Assignment
The full set of entries has to be output exactly.

Task inputs
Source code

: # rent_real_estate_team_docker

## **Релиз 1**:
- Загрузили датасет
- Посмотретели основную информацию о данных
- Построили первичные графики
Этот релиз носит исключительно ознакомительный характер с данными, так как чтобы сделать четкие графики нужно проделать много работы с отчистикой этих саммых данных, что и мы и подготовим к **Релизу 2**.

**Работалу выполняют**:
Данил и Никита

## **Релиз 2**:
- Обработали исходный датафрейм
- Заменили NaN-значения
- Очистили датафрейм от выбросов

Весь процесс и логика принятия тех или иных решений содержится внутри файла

Solution
Source code

: # rent_real_estate_team_docker

## **Релиз 1**:
- Загрузили датасет
- Посмотретели основную информацию о данных
- Построили первичные графики
Этот релиз носит исключительно ознакомительный характер с данными, так как чтобы сделать четкие графики нужно проделать много работы с отчистикой этих саммых данных, что и мы и подготовим к **Релизу 2**.

**Работалу выполняют**:
Данил и Никита

## **Релиз 2**:
- Обработали исходный датафрейм
- Заменили NaN-значения
- Очистили датафрейм от выбросов

Весь процесс и логика принятия тех или иных решений содержится внутри файла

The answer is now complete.